***** TASK MATERIAL
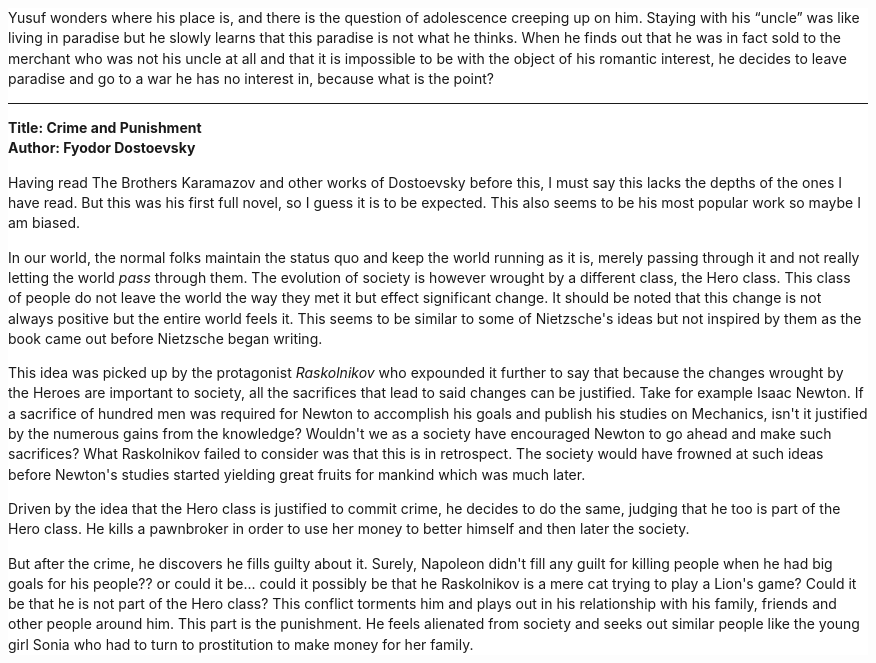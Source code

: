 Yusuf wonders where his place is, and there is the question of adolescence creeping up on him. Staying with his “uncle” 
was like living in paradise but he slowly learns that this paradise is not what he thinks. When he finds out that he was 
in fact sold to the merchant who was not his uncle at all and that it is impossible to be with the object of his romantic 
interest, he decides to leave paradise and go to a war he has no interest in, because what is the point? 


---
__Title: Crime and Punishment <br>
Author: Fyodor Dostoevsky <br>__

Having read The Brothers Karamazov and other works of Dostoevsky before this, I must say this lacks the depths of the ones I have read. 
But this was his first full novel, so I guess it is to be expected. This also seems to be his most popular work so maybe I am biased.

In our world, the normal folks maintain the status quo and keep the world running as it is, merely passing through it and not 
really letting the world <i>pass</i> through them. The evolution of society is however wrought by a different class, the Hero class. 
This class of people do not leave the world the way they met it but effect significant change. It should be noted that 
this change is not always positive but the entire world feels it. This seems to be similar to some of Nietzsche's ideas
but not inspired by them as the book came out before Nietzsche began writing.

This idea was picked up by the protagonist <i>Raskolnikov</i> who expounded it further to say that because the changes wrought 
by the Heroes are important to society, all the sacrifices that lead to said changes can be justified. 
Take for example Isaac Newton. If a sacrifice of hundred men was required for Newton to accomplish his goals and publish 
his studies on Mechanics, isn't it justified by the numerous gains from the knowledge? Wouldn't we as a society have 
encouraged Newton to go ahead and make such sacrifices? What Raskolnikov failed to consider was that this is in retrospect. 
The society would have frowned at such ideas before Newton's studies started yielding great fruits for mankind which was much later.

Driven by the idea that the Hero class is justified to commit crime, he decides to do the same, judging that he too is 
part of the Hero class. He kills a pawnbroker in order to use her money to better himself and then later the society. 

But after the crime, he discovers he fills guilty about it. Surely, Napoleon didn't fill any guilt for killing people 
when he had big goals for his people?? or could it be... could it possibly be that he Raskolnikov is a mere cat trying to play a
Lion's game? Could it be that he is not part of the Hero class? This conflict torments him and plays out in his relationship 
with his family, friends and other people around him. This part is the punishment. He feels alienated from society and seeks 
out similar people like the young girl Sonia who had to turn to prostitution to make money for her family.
**********
> _TRY IT_
Please repeat, with no pictures, each line from the start of the records above through the line with "his studies on", inclusive, and only those.

> _EXERCISE RESPONSE_
Source code

: Yusuf wonders where his place is, and there is the question of adolescence creeping up on him. Staying with his “uncle” 
was like living in paradise but he slowly learns that this paradise is not what he thinks. When he finds out that he was 
in fact sold to the merchant who was not his uncle at all and that it is impossible to be with the object of his romantic 
interest, he decides to leave paradise and go to a war he has no interest in, because what is the point? 


---
__Title: Crime and Punishment <br>
Author: Fyodor Dostoevsky <br>__

Having read The Brothers Karamazov and other works of Dostoevsky before this, I must say this lacks the depths of the ones I have read. 
But this was his first full novel, so I guess it is to be expected. This also seems to be his most popular work so maybe I am biased.

In our world, the normal folks maintain the status quo and keep the world running as it is, merely passing through it and not 
really letting the world <i>pass</i> through them. The evolution of society is however wrought by a different class, the Hero class. 
This class of people do not leave the world the way they met it but effect significant change. It should be noted that 
this change is not always positive but the entire world feels it. This seems to be similar to some of Nietzsche's ideas
but not inspired by them as the book came out before Nietzsche began writing.

This idea was picked up by the protagonist <i>Raskolnikov</i> who expounded it further to say that because the changes wrought 
by the Heroes are important to society, all the sacrifices that lead to said changes can be justified. 
Take for example Isaac Newton. If a sacrifice of hundred men was required for Newton to accomplish his goals and publish 
his studies on Mechanics, isn't it justified by the numerous gains from the knowledge? Wouldn't we as a society have 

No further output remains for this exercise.